At a press conference marking the end of his first year in office, Biden said there was support among lawmakers for $555 billion in energy- and environment-related provisions in the "Build Back Better Act," and he supported splitting up the bill to give those pieces a chance of moving forward.
Obstacles still abound, and the stasis Biden’s climate ambitions now face stands in stark contrast to the sprint he started last January, when he rejoined the Paris Agreement on his first day in office and laid out a sprawling climate agenda centered around slashing U.S. greenhouse gas emissions in half by 2030.
He brought back former Secretary of State John Kerry to lead a new office dedicated to climate diplomacy and started a pressure campaign to get the world’s biggest emitters to do more to cut their planet-warming pollution.
The U.S. helped push for an end to public financing of coal projects internationally, and it issued a policy last month that would squeeze off most fossil fuel financing abroad and reallocate it to clean energy development (E&E News PM, Dec. 10, 2021).
It isn’t just U.S. climate policy that Biden is aiming to transform. It’s the world’s. And the message of renewed U.S. leadership has reverberated throughout his speeches.
The administration deserves high marks for its whole-of-government approach to climate and for driving the conversation forward at multilateral gatherings like the Group of Seven and Group of 20, said Rachel Kyte, dean of the Fletcher School at Tufts University.
“But [it] can’t get 10 out of 10 for results until it’s sorted out its domestic issues, which are affecting the way in which the rest of the world looks at the U.S., and therefore how the rest of the world listens to the U.S.,” she said.
Biden’s domestic climate agenda is at a standstill after Sen. Joe Manchin (D-W.Va.) refused to support the $1.7 trillion "Build Back Better" package in the evenly divided Senate. The bill contained a historic level of funding for renewable energy, electric vehicles and other carbon-cutting programs.
Climate Action Tracker, a nonprofit research group, ranks the U.S. climate effort as “insufficient,” based in part on the absence of policies needed to reach its proposed targets.

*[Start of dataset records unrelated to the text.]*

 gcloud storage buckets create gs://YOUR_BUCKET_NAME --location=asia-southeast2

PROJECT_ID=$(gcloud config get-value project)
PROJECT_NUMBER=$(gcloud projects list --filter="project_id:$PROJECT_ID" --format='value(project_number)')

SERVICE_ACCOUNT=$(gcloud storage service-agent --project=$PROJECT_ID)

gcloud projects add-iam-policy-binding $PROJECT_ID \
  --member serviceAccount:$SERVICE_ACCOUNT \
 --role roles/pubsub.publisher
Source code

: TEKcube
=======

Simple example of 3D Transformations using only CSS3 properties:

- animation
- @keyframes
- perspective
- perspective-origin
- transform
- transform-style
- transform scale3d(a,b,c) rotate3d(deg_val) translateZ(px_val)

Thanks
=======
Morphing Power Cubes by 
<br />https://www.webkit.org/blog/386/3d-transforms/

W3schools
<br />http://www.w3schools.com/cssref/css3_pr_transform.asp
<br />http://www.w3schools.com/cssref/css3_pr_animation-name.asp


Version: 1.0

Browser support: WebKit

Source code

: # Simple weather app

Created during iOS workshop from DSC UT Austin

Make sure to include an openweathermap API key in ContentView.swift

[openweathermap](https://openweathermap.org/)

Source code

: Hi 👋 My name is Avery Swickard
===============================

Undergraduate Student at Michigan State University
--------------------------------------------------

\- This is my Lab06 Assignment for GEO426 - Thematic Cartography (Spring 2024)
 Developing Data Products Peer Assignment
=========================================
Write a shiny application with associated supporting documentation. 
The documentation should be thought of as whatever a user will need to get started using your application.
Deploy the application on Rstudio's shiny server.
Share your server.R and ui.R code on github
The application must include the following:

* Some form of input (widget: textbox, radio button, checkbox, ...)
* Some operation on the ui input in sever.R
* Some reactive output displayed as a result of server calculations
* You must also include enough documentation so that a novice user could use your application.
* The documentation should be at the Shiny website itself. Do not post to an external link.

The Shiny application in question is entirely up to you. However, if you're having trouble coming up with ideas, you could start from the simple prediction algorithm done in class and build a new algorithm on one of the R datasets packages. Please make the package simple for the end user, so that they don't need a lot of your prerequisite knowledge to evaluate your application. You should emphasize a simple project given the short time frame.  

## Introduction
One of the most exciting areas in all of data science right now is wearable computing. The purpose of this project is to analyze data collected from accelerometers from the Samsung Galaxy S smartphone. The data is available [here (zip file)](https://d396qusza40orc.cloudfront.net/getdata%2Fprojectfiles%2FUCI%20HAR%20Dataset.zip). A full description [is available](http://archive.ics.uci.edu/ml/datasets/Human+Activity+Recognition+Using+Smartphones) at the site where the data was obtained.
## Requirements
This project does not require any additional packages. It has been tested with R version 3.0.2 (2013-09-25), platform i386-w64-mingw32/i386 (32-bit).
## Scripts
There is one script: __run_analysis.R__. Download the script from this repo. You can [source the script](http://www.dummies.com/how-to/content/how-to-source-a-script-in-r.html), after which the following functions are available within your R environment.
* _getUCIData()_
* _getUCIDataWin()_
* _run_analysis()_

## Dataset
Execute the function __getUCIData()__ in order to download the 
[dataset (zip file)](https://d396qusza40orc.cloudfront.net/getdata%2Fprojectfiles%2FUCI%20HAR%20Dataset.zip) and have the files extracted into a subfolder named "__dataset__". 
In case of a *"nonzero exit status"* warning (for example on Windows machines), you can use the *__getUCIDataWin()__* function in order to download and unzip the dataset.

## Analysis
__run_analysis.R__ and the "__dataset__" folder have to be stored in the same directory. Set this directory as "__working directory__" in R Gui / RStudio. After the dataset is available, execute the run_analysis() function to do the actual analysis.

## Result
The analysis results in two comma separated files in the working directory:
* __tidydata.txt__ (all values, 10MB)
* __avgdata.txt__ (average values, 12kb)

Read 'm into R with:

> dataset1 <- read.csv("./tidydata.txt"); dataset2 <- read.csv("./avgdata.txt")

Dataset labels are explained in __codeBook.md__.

“The U.S. has to lead by example. They are trying to do that by showing high ambition, but it’s not enough,” said Gustavo de Vivero, the lead U.S. analyst at Climate Action Tracker. “It’s really difficult to be in that leading position without showing action.”
The lack of action could have grave implications for the world’s efforts to prevent temperatures from rising to dangerous levels (Climatewire, Dec. 21, 2021).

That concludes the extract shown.